## WHAT YOU HAVE TO DO
Take every line of the material below that includes the string "documentation" and copy it out.

DATA UNDER STUDY START

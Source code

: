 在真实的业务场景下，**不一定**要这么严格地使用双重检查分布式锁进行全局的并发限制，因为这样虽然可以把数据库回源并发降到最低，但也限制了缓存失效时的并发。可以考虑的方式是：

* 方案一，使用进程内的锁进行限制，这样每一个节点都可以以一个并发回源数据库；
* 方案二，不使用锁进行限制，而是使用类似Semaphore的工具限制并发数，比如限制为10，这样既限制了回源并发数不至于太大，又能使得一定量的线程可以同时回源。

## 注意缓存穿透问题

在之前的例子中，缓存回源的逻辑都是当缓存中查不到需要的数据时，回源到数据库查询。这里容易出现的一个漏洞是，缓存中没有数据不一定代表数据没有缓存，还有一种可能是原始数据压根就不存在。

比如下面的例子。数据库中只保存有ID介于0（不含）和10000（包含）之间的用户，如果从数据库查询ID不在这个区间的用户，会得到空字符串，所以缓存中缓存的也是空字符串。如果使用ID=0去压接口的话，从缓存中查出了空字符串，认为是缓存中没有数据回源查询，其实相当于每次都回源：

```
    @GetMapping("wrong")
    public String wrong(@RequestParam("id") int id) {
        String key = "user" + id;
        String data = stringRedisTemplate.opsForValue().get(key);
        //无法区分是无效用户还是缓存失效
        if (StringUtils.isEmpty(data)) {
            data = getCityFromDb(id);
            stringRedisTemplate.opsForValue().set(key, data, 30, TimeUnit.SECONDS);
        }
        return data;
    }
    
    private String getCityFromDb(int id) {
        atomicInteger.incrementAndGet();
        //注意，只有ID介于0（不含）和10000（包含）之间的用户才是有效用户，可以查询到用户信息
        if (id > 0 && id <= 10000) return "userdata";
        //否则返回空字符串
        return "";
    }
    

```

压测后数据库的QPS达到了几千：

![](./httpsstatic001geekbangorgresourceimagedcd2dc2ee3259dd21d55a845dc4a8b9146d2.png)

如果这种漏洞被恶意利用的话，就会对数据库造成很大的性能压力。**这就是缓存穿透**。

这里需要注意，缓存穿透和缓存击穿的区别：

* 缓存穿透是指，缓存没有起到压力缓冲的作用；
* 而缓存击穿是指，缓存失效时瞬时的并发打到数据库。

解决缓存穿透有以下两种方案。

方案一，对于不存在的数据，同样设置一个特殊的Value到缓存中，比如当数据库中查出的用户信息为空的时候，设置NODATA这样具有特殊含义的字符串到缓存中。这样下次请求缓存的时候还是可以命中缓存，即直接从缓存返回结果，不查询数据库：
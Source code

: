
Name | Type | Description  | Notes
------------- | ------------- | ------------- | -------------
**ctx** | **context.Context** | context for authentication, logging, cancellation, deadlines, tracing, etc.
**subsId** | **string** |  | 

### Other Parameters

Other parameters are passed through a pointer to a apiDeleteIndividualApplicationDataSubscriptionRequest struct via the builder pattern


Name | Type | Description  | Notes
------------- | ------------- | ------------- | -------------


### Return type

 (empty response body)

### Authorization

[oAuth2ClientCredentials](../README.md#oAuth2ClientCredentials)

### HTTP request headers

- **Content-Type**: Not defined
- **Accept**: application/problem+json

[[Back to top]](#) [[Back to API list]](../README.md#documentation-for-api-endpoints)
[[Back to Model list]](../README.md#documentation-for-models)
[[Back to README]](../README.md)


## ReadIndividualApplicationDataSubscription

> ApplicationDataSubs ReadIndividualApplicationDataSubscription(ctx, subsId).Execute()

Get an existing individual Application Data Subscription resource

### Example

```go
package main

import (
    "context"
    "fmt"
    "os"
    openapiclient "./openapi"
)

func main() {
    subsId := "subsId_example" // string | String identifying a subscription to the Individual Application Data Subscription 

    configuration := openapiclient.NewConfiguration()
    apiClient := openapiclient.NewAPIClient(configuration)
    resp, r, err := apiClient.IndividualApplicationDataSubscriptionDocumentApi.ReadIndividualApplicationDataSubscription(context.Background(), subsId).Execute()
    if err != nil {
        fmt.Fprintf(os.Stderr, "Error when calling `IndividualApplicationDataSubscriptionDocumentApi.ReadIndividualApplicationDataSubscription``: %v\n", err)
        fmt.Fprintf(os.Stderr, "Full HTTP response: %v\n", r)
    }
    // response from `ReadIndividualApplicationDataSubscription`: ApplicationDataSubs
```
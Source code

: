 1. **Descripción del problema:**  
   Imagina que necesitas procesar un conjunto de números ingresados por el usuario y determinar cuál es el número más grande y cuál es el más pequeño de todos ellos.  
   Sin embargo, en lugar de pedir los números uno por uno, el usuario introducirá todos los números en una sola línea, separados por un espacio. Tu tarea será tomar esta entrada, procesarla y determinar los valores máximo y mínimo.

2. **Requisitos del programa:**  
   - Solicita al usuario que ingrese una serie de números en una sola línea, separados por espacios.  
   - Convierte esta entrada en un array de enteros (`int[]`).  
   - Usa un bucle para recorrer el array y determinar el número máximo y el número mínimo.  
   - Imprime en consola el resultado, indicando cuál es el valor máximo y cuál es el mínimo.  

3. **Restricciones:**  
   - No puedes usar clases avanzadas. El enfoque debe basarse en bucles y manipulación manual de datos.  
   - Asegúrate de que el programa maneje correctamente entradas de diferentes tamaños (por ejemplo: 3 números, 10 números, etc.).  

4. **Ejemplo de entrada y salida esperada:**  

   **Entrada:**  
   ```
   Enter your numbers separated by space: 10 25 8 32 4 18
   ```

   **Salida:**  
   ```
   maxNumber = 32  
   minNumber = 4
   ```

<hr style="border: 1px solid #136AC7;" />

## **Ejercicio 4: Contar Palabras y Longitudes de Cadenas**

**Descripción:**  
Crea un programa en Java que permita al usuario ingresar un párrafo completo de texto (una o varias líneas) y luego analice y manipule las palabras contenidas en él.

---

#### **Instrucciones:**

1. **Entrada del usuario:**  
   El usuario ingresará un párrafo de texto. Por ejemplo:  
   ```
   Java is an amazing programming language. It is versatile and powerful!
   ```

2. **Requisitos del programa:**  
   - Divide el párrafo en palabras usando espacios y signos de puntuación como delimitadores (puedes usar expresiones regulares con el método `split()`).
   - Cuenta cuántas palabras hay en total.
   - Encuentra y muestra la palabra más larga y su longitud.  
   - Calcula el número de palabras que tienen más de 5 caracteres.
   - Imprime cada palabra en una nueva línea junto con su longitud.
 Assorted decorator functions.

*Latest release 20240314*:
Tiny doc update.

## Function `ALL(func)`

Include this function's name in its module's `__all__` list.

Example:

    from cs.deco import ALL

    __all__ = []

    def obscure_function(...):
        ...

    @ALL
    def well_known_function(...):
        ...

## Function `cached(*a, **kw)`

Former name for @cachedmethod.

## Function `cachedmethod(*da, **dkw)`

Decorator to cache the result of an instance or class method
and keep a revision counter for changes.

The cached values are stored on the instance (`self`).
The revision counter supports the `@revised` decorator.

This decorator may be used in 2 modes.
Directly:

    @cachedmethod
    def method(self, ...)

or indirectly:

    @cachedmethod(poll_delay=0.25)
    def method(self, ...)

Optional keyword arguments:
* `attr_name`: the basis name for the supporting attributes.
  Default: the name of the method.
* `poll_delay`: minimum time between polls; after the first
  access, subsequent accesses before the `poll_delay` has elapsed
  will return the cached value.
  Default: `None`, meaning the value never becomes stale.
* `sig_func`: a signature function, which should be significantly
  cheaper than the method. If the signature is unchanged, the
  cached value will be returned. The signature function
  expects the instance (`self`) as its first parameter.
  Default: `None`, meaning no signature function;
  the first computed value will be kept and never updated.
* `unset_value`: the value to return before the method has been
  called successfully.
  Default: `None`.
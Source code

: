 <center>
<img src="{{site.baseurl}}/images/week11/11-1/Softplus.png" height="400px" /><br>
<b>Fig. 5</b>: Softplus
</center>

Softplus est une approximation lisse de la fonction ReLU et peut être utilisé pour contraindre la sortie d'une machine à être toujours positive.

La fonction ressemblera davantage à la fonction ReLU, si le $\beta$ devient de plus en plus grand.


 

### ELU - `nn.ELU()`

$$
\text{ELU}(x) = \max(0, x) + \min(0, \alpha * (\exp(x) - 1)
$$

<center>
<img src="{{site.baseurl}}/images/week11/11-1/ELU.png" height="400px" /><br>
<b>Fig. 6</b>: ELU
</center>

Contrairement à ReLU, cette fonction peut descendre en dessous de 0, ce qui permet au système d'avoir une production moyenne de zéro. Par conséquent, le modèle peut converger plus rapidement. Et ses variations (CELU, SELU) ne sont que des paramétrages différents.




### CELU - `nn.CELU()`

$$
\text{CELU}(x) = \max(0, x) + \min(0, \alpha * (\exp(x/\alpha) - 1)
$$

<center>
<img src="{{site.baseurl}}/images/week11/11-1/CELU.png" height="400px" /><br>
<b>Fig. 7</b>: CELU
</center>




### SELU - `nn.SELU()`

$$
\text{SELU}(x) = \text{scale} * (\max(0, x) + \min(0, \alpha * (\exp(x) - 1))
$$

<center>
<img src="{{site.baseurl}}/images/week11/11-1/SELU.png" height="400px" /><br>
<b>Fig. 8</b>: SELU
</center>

DATA UNDER STUDY END

## OUTPUT
[[Back to top]](#) [[Back to API list]](../README.md#documentation-for-api-endpoints)
[[Back to Model list]](../README.md#documentation-for-models)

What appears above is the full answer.